1.早期発見と早期治療
むし歯は肉眼で発見できないことがあるため、気づかぬうちに進行してしまうことがあります。むし歯が進行すればするほど、治療で歯を削る量が増え、大規模な修復治療が必要になります。神経に至るむし歯の場合は、神経を抜く治療(抜髄治療)が必要となります。一般的に、神経を抜いた歯は、時間とともに歯の強度が低下し、結果的に歯の寿命が短くなると言われています。初期の虫歯を早期に発見し、早期に治療することで、歯を削る量を減らし、修復治療がシンプルなものになります。しっかり定期的な検査を行い適切な予防プログラムで管理を行うことで、歯を長持ちさせます。
2.削る量を最小限に
できるだけ歯を削る量を最小限に抑える治療を、ミニマムインターベンション(Minimum Intervention:MI)と言います。削る量を最小限にすることで、歯の寿命を伸ばしていくことを目指します。当院では、高倍率ルーペ(拡大鏡)やマイクロスコープ(顕微鏡)を用いることで、肉眼の数倍から数十倍の視野で治療を行います。近年発展が目まぐるしい接着技術を使うことで、MI治療が可能となっています。
3.可能な限り神経を温存
むし歯の進行が神経まで至ったり、治療時に神経が露出してしまうと、通常神経を抜く治療(抜髄治療)を行います。当院では、そのようなケースであっても、可能な限り神経を残す治療に挑戦しています。細菌の感染が歯髄全体に広がっている場合は、抜髄をする必要がありますが、神経温存が可能な場合は、MTAセメントと言われる、殺菌効果と歯の再石灰化促進作用を併せ持つ特殊なセメントを使用します。
4.精密な根の治療
根の治療の成功の秘訣は・無菌化と・見える化です。歯根の形態は非常に複雑で、根管の形態はさらに複雑です。ミクロンレベルで枝分かれし、湾曲しているため、肉眼レベルでは確認することができません。高精度CTを活用し、複雑な根管形態を診断することで、適切な治療戦略を立てることができます。また、根の治療の際は、必ずマイクロスコープを用いて拡大視野で治療します。無菌化のためには、ラバーダムを使用し、唾液や細菌が入ってこない条件下で、徹底的に根管内の洗浄を行います。
5.体に優しく長持ちする材料で
当院では生涯にわたるお口の健康の維持を目指し、体にやさしく長持ちする材料を選択しています。

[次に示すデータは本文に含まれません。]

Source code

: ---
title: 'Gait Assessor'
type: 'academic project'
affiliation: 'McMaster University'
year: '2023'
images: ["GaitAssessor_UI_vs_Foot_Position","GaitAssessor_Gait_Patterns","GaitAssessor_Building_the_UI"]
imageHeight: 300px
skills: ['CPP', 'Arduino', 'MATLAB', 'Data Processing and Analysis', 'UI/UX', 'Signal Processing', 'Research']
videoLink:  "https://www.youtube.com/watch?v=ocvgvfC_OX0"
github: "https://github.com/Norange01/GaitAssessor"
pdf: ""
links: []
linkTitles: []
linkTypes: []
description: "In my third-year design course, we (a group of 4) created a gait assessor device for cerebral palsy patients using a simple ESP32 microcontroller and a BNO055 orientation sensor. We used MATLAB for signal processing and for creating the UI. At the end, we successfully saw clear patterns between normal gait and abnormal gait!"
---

近年の材料学の発展により、生体材料はより固く、より自然に、より美しいものになってきました。セラミックやジルコニアなどの材料は、アレルギー反応がほとんどなく、材料が腐食することもありません。表面にプラークが付着しにくく、また経年劣化を起こさないため、修復治療に適した材料と言えます。